→ **Work required**
Using the records below, report how many lines include "scale", and give no more than the number.

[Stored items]
%%

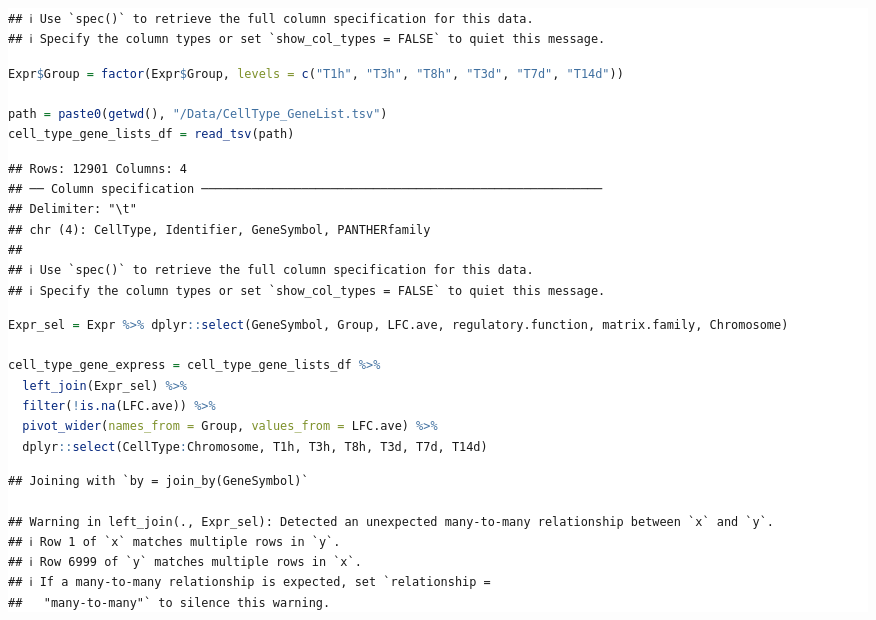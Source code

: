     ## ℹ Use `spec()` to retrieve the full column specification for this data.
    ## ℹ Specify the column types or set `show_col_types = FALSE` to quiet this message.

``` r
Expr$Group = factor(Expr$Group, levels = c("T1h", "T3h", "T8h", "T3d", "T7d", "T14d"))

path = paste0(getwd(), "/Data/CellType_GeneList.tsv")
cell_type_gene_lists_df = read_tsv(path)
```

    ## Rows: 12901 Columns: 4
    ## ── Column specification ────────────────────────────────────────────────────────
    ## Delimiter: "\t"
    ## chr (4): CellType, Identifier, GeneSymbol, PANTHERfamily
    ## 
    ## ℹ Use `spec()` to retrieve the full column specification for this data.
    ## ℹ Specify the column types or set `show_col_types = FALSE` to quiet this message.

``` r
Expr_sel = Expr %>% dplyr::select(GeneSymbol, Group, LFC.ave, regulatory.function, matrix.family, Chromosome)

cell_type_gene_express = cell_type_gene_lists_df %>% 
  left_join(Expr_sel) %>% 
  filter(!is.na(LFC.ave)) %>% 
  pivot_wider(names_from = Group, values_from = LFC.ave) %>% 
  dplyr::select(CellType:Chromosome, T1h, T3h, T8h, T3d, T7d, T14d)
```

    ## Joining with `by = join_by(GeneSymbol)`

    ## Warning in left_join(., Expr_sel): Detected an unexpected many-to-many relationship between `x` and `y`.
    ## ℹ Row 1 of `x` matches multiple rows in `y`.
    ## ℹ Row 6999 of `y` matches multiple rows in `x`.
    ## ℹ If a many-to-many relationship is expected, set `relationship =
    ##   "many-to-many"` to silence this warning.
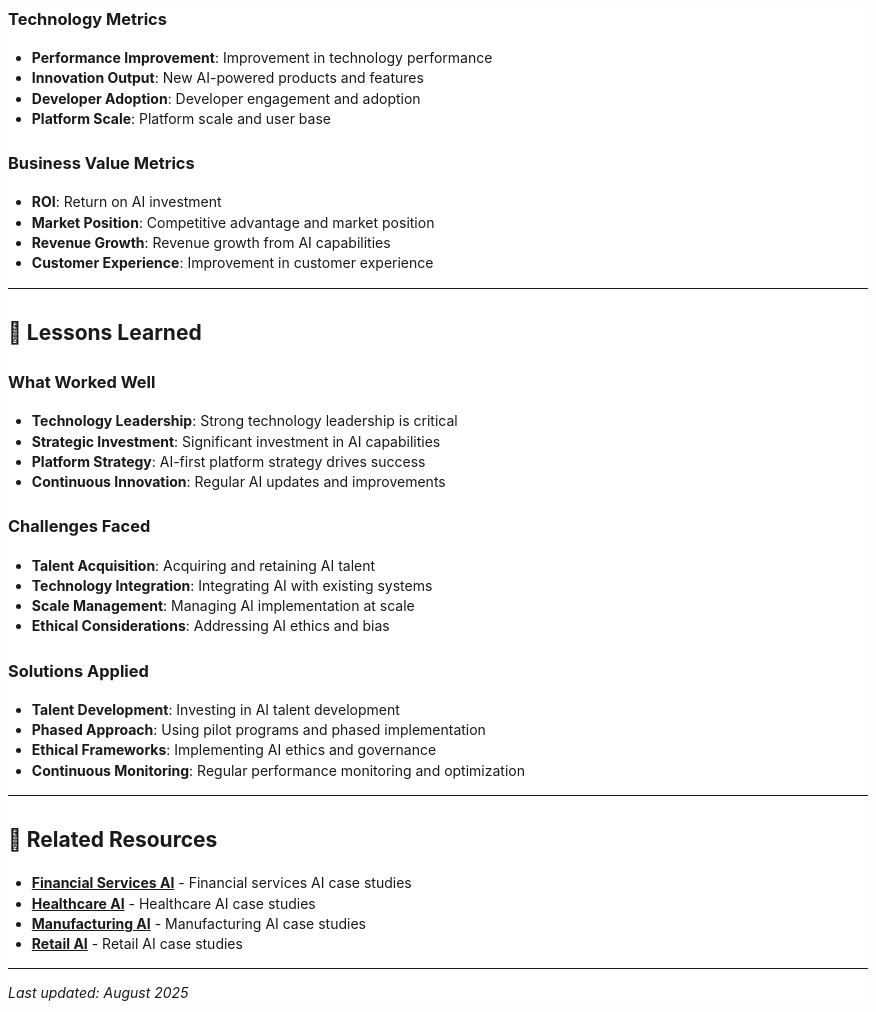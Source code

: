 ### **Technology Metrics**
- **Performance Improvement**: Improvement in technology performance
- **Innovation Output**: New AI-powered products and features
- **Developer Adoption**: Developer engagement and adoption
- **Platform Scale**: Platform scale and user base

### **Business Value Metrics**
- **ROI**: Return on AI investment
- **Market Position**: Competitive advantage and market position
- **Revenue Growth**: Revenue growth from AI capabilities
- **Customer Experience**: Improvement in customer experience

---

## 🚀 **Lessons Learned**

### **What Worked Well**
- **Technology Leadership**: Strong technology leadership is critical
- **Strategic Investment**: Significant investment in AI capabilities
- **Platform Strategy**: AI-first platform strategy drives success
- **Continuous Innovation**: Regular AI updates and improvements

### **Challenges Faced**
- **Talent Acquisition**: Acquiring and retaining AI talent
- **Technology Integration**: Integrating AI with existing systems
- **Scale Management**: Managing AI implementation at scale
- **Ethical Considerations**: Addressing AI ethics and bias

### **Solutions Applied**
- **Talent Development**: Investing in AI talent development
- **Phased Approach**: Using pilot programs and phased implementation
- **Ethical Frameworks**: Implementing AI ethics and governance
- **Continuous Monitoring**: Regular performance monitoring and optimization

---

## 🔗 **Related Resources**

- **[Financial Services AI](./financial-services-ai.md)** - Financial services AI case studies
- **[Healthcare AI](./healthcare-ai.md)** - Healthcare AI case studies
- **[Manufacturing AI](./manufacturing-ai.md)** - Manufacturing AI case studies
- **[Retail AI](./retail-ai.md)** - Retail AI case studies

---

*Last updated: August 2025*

%%

→ **Answer area**
2